Task: The answer is to be an exact copy of the lines below running from the line with "Higgs directions. Its" down to the line with "nodes $N_9$ and", both ends included, and nothing more.

** Opening Extracted material block **

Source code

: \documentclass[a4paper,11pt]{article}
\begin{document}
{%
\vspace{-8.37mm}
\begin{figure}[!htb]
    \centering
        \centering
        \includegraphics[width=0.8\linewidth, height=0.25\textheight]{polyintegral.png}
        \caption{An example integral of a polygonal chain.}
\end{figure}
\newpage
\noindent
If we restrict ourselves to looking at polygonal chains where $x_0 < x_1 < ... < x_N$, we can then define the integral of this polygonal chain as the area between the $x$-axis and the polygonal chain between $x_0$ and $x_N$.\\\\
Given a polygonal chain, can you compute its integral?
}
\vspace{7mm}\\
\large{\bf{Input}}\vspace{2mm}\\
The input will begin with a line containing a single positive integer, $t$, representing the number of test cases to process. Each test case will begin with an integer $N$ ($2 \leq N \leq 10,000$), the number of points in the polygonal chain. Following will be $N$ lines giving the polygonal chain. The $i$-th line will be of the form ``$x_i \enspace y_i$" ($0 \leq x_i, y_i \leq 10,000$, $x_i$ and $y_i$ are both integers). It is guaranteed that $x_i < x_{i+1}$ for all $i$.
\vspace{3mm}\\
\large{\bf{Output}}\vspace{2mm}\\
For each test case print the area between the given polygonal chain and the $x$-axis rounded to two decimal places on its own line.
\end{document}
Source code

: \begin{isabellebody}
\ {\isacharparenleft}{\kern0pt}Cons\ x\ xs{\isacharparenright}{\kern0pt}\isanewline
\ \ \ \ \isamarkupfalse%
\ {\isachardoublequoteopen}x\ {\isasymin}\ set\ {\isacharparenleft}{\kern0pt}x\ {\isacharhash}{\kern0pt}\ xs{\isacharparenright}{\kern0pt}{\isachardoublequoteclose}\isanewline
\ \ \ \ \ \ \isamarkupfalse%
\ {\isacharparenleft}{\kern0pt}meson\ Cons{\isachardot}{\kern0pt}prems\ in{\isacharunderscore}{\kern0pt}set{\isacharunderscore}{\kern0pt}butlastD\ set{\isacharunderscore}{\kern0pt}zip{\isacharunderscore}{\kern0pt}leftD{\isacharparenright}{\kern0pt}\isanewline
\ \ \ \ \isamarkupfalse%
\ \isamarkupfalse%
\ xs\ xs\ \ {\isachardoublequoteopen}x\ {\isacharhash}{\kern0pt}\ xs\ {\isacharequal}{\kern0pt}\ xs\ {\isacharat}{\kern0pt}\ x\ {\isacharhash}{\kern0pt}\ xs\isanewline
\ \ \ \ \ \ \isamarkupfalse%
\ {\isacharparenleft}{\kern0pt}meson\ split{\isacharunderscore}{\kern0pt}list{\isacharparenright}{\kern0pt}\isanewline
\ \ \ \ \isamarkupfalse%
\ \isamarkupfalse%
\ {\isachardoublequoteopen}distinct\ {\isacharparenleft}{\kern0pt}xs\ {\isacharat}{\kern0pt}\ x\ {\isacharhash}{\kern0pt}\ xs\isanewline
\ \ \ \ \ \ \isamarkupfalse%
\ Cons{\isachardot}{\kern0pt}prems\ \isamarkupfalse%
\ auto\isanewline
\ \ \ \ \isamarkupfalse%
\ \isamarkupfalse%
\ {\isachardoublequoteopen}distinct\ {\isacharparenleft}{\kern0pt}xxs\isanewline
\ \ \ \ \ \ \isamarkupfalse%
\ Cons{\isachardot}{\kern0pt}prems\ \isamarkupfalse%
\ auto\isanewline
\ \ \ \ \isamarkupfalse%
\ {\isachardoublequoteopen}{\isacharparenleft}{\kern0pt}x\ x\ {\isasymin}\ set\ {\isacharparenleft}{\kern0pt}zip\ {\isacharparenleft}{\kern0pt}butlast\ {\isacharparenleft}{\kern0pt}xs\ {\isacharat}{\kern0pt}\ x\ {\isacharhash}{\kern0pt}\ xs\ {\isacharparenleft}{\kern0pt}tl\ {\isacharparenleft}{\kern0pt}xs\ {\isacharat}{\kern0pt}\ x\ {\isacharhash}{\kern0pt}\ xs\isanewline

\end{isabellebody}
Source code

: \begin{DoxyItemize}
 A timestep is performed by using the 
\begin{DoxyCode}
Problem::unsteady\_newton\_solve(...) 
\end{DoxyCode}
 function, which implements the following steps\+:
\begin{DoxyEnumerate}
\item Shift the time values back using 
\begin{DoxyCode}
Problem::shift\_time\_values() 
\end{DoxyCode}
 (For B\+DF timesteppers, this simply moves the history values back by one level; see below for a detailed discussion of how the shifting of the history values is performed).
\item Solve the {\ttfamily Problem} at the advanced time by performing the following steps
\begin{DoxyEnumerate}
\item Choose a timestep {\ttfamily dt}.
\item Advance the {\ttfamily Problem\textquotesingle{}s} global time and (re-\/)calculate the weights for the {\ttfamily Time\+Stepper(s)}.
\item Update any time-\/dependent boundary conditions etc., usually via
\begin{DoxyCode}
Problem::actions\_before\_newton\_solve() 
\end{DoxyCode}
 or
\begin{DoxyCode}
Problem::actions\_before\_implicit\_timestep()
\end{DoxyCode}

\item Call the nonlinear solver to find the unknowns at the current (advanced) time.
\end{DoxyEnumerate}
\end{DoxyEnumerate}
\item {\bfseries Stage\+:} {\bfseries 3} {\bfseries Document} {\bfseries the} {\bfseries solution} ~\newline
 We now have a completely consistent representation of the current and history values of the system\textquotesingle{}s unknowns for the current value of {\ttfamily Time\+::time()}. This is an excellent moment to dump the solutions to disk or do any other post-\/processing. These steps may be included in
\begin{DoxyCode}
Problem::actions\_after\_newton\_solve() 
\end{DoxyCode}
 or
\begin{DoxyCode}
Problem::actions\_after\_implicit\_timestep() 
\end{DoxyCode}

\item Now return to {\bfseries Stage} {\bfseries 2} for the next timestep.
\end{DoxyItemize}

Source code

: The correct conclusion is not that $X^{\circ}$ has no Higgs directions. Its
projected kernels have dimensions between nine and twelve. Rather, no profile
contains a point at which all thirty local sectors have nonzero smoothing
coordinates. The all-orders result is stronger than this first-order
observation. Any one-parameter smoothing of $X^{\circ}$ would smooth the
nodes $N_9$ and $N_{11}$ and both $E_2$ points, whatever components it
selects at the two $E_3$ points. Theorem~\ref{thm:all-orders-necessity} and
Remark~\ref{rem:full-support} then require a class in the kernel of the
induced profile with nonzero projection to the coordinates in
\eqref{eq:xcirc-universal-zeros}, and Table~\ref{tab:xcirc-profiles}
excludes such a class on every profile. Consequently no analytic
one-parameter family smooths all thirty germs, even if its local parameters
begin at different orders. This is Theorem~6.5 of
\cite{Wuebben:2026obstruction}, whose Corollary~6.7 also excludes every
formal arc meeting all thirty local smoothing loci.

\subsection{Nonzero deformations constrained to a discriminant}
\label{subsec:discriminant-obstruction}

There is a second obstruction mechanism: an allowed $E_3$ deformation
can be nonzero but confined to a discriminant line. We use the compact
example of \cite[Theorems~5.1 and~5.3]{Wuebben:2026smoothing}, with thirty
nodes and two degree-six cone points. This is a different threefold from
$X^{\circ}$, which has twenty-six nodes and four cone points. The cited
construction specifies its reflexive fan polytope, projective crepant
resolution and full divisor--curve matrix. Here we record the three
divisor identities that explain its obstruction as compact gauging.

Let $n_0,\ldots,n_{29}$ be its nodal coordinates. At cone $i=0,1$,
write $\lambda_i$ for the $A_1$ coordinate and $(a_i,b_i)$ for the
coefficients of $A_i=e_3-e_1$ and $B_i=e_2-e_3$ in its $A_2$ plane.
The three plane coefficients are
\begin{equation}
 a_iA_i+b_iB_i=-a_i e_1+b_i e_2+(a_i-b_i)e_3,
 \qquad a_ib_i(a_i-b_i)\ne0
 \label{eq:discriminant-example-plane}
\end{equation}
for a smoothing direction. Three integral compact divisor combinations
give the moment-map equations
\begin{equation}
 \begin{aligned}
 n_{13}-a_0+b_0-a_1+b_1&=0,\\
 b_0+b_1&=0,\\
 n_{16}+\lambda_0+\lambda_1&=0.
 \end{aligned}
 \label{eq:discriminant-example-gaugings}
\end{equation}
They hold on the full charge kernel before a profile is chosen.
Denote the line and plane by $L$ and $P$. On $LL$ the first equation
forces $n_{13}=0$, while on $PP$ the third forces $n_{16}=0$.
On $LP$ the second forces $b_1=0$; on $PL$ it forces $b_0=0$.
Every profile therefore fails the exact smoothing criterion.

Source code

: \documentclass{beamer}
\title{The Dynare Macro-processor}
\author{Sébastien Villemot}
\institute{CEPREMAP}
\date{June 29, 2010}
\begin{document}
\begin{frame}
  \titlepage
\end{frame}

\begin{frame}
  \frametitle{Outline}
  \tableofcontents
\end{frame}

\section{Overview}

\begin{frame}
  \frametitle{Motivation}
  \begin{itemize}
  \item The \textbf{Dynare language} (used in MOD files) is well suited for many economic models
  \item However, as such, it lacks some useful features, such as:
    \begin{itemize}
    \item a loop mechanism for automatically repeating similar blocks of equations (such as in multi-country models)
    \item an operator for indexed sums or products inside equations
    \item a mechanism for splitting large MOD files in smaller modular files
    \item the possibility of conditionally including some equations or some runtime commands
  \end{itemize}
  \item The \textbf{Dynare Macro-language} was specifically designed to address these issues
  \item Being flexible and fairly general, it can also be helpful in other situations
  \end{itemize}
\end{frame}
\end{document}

** Closing Extracted material block **

Output below:
: The correct conclusion is not that $X^{\circ}$ has no Higgs directions. Its
projected kernels have dimensions between nine and twelve. Rather, no profile
contains a point at which all thirty local sectors have nonzero smoothing
coordinates. The all-orders result is stronger than this first-order
observation. Any one-parameter smoothing of $X^{\circ}$ would smooth the
nodes $N_9$ and $N_{11}$ and both $E_2$ points, whatever components it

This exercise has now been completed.